- **Supplied material**:
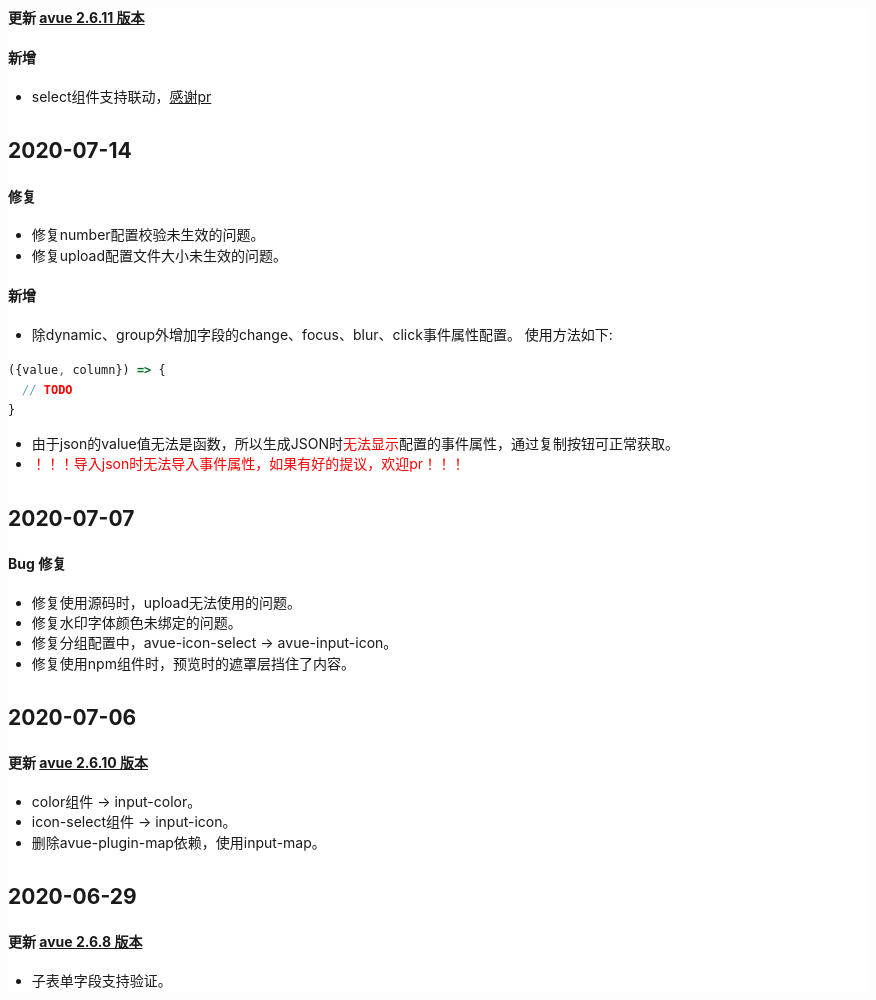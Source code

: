 #### 更新 [avue 2.6.11 版本](https://avuejs.com/doc/changelog)

#### 新增

- select组件支持联动，[感谢pr](https://github.com/sscfaith/avue-form-design/pull/21)

## 2020-07-14

#### 修复

- 修复number配置校验未生效的问题。
- 修复upload配置文件大小未生效的问题。

#### 新增

- 除dynamic、group外增加字段的change、focus、blur、click事件属性配置。
使用方法如下:
```js
({value, column}) => {
  // TODO
}
```
- 由于json的value值无法是函数，所以生成JSON时<font color=red>无法显示</font>配置的事件属性，通过复制按钮可正常获取。
- <font color=red>！！！导入json时无法导入事件属性，如果有好的提议，欢迎pr！！！</font>

## 2020-07-07

#### Bug 修复

- 修复使用源码时，upload无法使用的问题。
- 修复水印字体颜色未绑定的问题。
- 修复分组配置中，avue-icon-select -> avue-input-icon。
- 修复使用npm组件时，预览时的遮罩层挡住了内容。

## 2020-07-06

#### 更新 [avue 2.6.10 版本](https://avuejs.com/doc/changelog) 

- color组件 -> input-color。
- icon-select组件 -> input-icon。
- 删除avue-plugin-map依赖，使用input-map。

## 2020-06-29

#### 更新 [avue 2.6.8 版本](https://avuejs.com/doc/changelog) 

- 子表单字段支持验证。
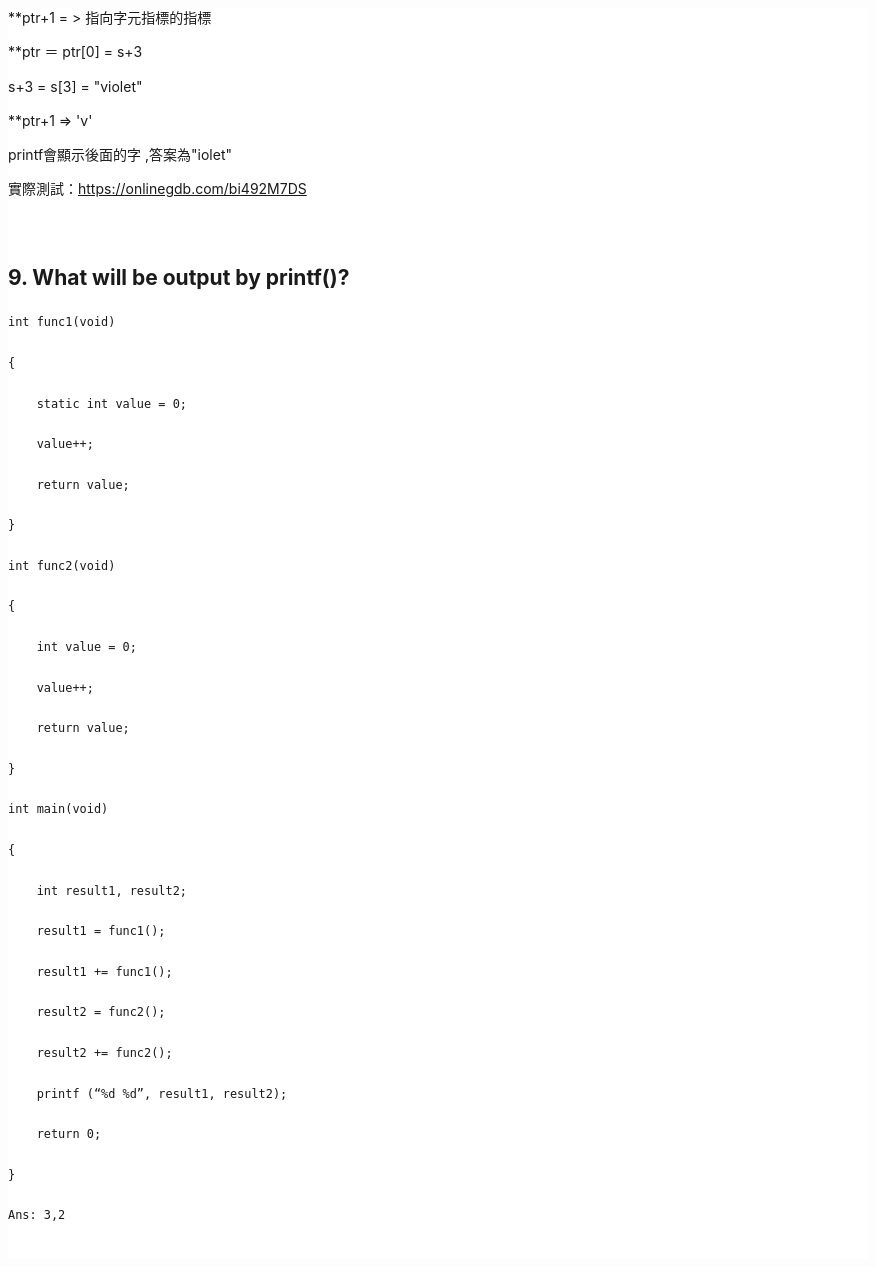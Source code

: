 **ptr+1  = > 指向字元指標的指標

**ptr ＝ ptr[0] = s+3

s+3 = s[3] = "violet"

**ptr+1 => 'v'

printf會顯示後面的字 ,答案為"iolet"

實際測試：https://onlinegdb.com/bi492M7DS



</br>

## 9. What will be output by printf()?
```
int func1(void)

{

	static int value = 0;

	value++;

	return value;

}

int func2(void)

{

	int value = 0;

	value++;

	return value;

}

int main(void)

{

	int result1, result2;

	result1 = func1();

	result1 += func1();

	result2 = func2();

	result2 += func2();

	printf (“%d %d”, result1, result2);

	return 0;

}

Ans: 3,2
```
</br>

- **Task brief**:
What count of lines in the listing contain the word "avuejs"? Reply with the number only.

- **Solution to this exercise**:
3